C.      None of Defendant’s Other Arguments Justify Reversal.

          In addition to deference, General Mills makes three other main arguments.  All were properly disposed of by the district court, and this Court should do the same.

          First, General Mills argues that consistent with the strong federal policy favoring arbitration, the district court should have granted its motion to compel; individual arbitrators could then determine whether each Plaintiff’s Release Agreement complied with OWBPA.  The company notes that the ADEA contains “no express congressional command precluding arbitration of ADEA claims.”  Def.Br. at 13.  Moreover, courts of appeal as well as the Supreme Court have repeatedly and uniformly held that the ADEA and other statutes permit arbitration of substantive discrimination claims.  Def.Br.15-16, 24-25 (citing cases).  

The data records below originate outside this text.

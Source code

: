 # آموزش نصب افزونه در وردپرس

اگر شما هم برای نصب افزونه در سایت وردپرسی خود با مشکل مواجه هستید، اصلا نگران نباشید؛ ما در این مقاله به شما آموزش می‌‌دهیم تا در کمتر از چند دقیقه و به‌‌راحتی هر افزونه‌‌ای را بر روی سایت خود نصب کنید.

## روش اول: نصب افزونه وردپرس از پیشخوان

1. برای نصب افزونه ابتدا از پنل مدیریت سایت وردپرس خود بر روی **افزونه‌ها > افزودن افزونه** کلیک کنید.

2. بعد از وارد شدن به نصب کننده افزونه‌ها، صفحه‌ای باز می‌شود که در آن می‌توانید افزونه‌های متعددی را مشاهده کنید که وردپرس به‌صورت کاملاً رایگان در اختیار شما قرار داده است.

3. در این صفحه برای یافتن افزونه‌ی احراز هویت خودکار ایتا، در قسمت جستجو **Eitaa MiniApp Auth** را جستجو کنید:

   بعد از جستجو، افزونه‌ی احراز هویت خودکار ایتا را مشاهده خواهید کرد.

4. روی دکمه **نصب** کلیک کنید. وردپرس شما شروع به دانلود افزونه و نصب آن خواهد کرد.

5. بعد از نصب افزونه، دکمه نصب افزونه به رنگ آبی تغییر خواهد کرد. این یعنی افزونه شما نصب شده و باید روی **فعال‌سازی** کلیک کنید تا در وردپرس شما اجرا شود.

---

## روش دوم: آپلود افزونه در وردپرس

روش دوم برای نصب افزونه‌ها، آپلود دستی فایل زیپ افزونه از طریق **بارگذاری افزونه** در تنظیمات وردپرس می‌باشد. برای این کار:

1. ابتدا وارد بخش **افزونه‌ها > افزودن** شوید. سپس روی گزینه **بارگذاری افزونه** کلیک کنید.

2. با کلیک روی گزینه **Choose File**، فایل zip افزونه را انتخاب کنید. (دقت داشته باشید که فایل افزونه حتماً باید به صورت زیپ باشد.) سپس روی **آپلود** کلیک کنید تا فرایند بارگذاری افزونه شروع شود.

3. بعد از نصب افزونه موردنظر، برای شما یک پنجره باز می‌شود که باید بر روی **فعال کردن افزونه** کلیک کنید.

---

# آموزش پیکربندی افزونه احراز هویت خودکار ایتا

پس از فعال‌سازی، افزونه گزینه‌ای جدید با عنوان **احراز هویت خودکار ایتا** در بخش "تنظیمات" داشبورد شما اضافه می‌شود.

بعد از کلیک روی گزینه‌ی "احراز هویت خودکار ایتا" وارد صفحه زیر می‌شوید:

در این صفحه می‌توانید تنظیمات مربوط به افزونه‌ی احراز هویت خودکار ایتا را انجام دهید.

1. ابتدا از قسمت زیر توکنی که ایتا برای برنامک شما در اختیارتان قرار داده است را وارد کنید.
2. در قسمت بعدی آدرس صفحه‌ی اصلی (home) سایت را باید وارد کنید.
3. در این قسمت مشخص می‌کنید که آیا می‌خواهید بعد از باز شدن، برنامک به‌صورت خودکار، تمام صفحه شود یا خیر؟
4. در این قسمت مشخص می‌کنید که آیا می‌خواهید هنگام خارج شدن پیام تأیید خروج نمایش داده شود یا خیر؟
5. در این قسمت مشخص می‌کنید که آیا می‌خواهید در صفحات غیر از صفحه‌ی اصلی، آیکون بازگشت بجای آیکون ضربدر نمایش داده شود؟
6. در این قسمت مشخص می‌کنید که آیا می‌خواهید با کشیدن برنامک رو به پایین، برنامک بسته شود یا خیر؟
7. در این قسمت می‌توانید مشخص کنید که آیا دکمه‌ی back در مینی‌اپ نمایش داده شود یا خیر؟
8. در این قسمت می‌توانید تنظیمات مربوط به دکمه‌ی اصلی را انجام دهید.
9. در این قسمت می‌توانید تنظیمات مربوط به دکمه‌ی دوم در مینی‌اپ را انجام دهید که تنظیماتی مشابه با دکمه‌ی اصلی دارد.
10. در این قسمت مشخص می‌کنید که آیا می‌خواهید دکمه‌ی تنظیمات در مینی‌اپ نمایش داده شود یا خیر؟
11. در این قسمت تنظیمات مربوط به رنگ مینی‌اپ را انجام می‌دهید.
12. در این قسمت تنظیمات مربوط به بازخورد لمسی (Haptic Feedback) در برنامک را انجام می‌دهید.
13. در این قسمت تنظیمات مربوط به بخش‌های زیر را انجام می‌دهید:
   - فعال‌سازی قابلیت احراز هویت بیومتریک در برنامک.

          As the district court recognized, however, the cases on which the company relies are inapposite.  This case does not involve a pre-dispute arbitration agreement or raise the question of whether such agreements are enforceable in suits under the ADEA or elsewhere — the issue in those cases.  Nor does it raise the question, decided by 14 Penn Plaza LLC v. Pyett, 556 U.S. 247, 258-29 (2009), whether the waiver of a judicial forum for ADEA claims in a collective bargaining agreement must be knowing and voluntary.  Rather, the issue here is simply whether Congress meant what it said when it specified that when the enforceability of a waiver or release of ADEA claims is challenged, an employer like General Mills must prove in a “court of competent jurisdiction” that an agreement waiving ADEA claims complies with OWBPA.  None of the cited cases address that question; indeed, it appears to be an issue of first impression.  The only pertinent authority — the plain language and purpose of the provision as well as the legislative history — all confirm that courts, not arbitrators, must decide that issue.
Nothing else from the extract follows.